Aduan PPDB Turun Signifikan
Anggota Ombudsman RI, Robert Na Endi Jiweng, mengungkapkan bahwa sistem PPDB di Jawa Tengah menunjukkan perbaikan yang nyata, baik dari sisi manajemen data maupun mekanisme pelayanan. “Jumlah aduan masyarakat menurun tajam tahun ini. Hal itu menunjukkan perbaikan dalam tata kelola PPDB yang lebih transparan, akurat, dan akuntabel,” ujarnya di Semarang, Kamis (16/10/2025).
Menurut Robert, pada tahun-tahun sebelumnya, aduan yang masuk ke Ombudsman banyak berkaitan dengan kesalahan data, ketidaksesuaian zonasi, hingga dugaan penyalahgunaan jalur afirmasi. Namun, tahun ini, laporan semacam itu mulai berkurang berkat penguatan sistem dan penggunaan basis data yang lebih valid.
Baca Juga : Ombudsman: Maladministrasi Bisa Jadi Pintu Masuk Korupsi
Peran Data Terpadu Jawa Tengah
Robert menjelaskan, salah satu faktor kunci keberhasilan tersebut adalah penggunaan Data Terpadu (DT) Jawa Tengah yang semakin akurat dan terintegrasi. Data ini digunakan sebagai dasar verifikasi pada jalur afirmasi, terutama bagi calon siswa dari keluarga tidak mampu dan penyandang disabilitas.
“Dengan adanya Data Terpadu, proses seleksi jalur afirmasi menjadi lebih tepat sasaran. Ini meminimalisir potensi manipulasi data dan memperkuat keadilan dalam akses pendidikan,” tambahnya.
Selain itu, Ombudsman juga menilai adanya peningkatan transparansi dari Dinas Pendidikan dan Kebudayaan (Disdikbud) Jateng dalam memberikan informasi kepada masyarakat, termasuk melalui kanal pengaduan daring yang mudah diakses.
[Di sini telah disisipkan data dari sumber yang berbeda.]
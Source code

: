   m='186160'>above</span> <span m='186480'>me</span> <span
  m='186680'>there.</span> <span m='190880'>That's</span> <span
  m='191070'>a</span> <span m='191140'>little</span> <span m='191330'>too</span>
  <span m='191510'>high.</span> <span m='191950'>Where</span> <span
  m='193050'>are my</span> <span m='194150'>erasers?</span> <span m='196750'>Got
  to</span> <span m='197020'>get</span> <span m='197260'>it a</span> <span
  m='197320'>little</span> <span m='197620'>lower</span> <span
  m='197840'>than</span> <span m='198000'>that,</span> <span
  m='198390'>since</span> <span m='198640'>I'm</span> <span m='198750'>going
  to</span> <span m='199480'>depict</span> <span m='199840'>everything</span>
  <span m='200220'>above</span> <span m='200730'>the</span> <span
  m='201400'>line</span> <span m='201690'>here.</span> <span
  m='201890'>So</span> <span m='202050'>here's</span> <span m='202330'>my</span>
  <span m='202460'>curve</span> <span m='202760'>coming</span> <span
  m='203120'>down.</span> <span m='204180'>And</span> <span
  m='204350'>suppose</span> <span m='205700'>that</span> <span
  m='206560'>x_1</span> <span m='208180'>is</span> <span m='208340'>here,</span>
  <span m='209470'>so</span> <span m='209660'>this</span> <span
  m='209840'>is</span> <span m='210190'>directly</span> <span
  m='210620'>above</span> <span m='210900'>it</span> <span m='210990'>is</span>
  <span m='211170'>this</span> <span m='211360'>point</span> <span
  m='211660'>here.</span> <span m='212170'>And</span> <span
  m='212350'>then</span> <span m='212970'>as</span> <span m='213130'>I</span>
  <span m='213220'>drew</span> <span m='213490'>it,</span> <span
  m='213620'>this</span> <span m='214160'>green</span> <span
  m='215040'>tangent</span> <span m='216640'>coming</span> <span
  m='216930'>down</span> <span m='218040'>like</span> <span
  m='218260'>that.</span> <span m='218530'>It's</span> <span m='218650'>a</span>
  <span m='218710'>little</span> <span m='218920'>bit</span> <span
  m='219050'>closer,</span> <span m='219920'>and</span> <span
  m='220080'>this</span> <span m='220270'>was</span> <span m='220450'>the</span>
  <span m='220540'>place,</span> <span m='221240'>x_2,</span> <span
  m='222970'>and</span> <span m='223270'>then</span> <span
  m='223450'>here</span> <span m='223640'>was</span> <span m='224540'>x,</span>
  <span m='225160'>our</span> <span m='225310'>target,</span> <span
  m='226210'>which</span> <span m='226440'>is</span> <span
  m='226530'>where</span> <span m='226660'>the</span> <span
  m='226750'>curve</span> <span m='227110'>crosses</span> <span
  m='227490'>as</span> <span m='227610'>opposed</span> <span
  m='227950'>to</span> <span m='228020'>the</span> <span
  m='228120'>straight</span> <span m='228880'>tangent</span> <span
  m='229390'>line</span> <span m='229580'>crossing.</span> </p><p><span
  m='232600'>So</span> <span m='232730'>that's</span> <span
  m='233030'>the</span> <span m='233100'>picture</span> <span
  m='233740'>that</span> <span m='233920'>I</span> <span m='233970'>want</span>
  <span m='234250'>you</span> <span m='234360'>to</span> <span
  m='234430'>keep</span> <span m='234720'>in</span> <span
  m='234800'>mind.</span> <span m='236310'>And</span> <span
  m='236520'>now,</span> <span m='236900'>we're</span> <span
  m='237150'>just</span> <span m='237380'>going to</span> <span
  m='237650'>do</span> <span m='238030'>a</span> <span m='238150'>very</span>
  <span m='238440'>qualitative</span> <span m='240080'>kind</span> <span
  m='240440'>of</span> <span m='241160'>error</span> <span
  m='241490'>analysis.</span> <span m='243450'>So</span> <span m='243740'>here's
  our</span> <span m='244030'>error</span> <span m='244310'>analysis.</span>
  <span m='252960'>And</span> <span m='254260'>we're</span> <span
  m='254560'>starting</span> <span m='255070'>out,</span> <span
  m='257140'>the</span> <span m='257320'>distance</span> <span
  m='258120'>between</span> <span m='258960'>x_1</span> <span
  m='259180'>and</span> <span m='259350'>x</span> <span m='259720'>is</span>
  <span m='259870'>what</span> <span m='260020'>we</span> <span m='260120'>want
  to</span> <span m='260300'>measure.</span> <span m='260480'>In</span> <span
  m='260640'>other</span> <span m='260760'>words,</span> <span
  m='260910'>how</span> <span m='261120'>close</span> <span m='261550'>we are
Dorongan untuk Terus Berbenah
Meski memberi apresiasi, Ombudsman tetap mendorong Pemprov Jawa Tengah untuk terus melakukan evaluasi dan peningkatan sistem PPDB di masa mendatang. Beberapa aspek seperti sosialisasi kepada masyarakat dan penyempurnaan sistem zonasi masih perlu diperkuat agar tidak menimbulkan kebingungan di tingkat sekolah maupun orang tua.
Robert berharap capaian positif Jawa Tengah dapat menjadi contoh bagi daerah lain dalam membangun sistem pendidikan yang transparan dan berkeadilan. “Kami melihat Jawa Tengah sudah berada di jalur yang tepat. Konsistensi dan komitmen seperti ini perlu dijaga agar ke depan PPDB semakin berkualitas dan berpihak pada kepentingan publik,” tutupnya.